My Gator Watch
Gator watch range by TechSixtyFour was found to reveal live location of thousands of children
Parents buying smartwatches for their children might think they are doing the right thing, as these devices help them keep an eye on their kid's location without entrusting them with a pricey, addictive, and easily-broken smartphone.
But security researchers have found gaping holes in the security of a popular range of these kid-friendly wearables. Called Gator, the portfolio of smartwatches is produced by a company called TechSixtyFour and intended for children aged five to 12. Back in 2017, the device range was called out on security flaws discovered by the Norwegian Consumers Council.
Some retailers removed Gator watches from sale as a result of the findings.
Just over a year later, researchers from UK-based Pen Test Partners (PTP) decided to revisit the Gator watch range and see what improvements had been made. Unfortunately for TechSixtyFour - along with the parents who bought the watches and children that wear them - the news is not good.
"Guess what: a train wreck." PTP said in a post on its website in late-January. PTP went on: "Anyone could access the entire database, including the real time child location, name, parent details etc. Not just Gator watches either - the same backend covered multiple brands and tens of thousands of watches."
PTP found the location and personal information of 35,000 children and their parents could be viewed through the watch's online portal by anyone with basic cybersecurity knowledge. This is because the system could be manipulated by anyone to give them full administrative access.
Gator watches had received positive reviews from the technology press in 2017. Their ability to help parents keep in contact with their children without buying them a mobile phone was applauded, along with their GPS tracking abilities.
PTP contacted China-based TechSixtyFour on January 11 to inform them of the severe flaw, asking that the problems be fixed within a month, at which point they would publicly announce their findings.
TechSixtyFour, according to PTP's blog post, requested two months to address the problem, as it was close to Chinese New Year. "We were really disappointed by this request, given the sensitivity of the data involved," PTP said.
The watches are intended for children aged between five and 12My Gator Watch
A fix was then made, and PTP validated that the system was secure as of January 16.
PTP adds, before the fix: "We discovered 20,000 accounts on the system, with 35,000 devices affected. This isn't good. Given TechSixtyFour's flawed security history we would have thought that a thorough security review would have be [sic] undertaken immediately after the findings of the Norwegian Consumer Council were published last year."
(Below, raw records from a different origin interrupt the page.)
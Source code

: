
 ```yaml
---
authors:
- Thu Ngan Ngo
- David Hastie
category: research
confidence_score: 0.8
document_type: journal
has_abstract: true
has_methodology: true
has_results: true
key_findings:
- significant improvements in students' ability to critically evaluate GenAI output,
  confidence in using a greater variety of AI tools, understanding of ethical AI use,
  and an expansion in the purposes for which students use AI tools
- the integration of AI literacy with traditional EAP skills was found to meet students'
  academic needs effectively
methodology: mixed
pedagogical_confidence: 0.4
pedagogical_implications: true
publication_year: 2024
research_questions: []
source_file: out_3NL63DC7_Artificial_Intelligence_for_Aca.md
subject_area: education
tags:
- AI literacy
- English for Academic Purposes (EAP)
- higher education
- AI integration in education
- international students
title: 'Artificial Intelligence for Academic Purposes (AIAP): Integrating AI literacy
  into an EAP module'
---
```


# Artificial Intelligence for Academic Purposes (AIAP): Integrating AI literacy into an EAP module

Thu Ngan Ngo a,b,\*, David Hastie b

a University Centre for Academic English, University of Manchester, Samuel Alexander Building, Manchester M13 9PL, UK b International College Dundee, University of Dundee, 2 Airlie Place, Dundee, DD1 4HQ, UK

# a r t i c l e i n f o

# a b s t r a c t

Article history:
Weak security in devices like these is unfortunately a common problem. Whether it be an internet-connected fish tank thermostat giving hackers access to a casino's database, a child's toy being compromised by hackers able to listen through its microphone, or a robotic vacuum cleaner having its camera compromised, such incidents are widespread.
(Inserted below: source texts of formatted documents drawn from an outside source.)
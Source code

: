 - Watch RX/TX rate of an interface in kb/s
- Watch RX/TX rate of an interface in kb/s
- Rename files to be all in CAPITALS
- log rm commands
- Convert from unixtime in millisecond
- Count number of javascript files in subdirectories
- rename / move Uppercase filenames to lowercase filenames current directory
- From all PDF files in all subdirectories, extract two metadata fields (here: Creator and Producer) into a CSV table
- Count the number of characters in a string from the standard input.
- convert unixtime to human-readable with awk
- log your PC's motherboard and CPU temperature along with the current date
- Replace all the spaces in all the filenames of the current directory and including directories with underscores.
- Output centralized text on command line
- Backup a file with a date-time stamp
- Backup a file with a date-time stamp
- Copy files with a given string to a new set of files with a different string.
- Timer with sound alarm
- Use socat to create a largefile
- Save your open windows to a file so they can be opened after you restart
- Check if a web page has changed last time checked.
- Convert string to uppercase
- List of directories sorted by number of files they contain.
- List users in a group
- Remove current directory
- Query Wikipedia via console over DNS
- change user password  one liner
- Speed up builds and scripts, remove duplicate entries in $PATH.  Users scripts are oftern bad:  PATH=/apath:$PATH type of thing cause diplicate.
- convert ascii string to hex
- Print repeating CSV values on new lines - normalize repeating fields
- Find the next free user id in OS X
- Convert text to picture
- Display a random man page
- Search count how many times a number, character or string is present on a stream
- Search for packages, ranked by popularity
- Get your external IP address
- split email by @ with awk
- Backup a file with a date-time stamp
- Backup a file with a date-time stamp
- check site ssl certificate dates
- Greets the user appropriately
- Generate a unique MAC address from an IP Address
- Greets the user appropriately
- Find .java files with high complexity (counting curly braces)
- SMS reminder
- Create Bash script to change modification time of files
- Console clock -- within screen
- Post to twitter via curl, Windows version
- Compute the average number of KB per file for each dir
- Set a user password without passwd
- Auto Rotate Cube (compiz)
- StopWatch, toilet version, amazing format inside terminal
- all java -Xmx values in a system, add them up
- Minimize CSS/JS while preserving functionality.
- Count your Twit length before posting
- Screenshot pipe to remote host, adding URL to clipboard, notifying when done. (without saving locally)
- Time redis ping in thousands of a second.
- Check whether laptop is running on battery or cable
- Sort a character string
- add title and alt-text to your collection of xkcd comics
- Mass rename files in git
A report in late-2017 claimed over two-thirds of consumers fear of internet-connected devices being hacked. As the Internet of Things grows, the number of potential targets - targets often with weak or broken security - is going to increase.
PTP added: "We keep seeing issues on cheap Chinese GPS watches...As this product is used by children, its security should be tested regularly and thoroughly...The problem is that the price point of these devices is so low that there is little available revenue to cover the cost of security."
Summing up, the security researchers said: "Our advice is to avoid watches with this sort of functionality like the plague. They don't decrease your risk, they actively increase it."
Colleen Wong, founder of TechSixtyFour, told GearBrain: "At Techsixtyfour, the security of our product, My Gator Watch, is of paramount importance. Our business follows all IoT security industry standards and best practices as set out by the IoT Security Foundation.
"Since 2017, we have hired a reputable London cyber security firm with industry accepted qualifications to do annual full penetration tests as part of our ongoing commitments to security along with monthly automated vulnerability assessments. We have completed our most recent pen test on Jan 30, 2019."
The statement continued: "We appreciate Mr Munro of Pentest Partners disclosing this vulnerability to us, and our team have taken this seriously as our fix was completed within 48 hours. An internal investigation of the logs did not show that anybody had exploited this flaw for malicious purposes.
"In this instance, Mr. Munro gave only a cursory description of the security flaw to resolve this vulnerability before he would disclose it in 30 days time. Our technical team took this high level description, and implemented a partial fix within 12 hours. They then identified the root cause and deployed a full fix within 48 hours of the notification. This process could have been expedited if Mr Munro had shared the low level details of the vulnerability, as we requested and as per the vulnerability disclosure policy of Mr. Munro's organisation."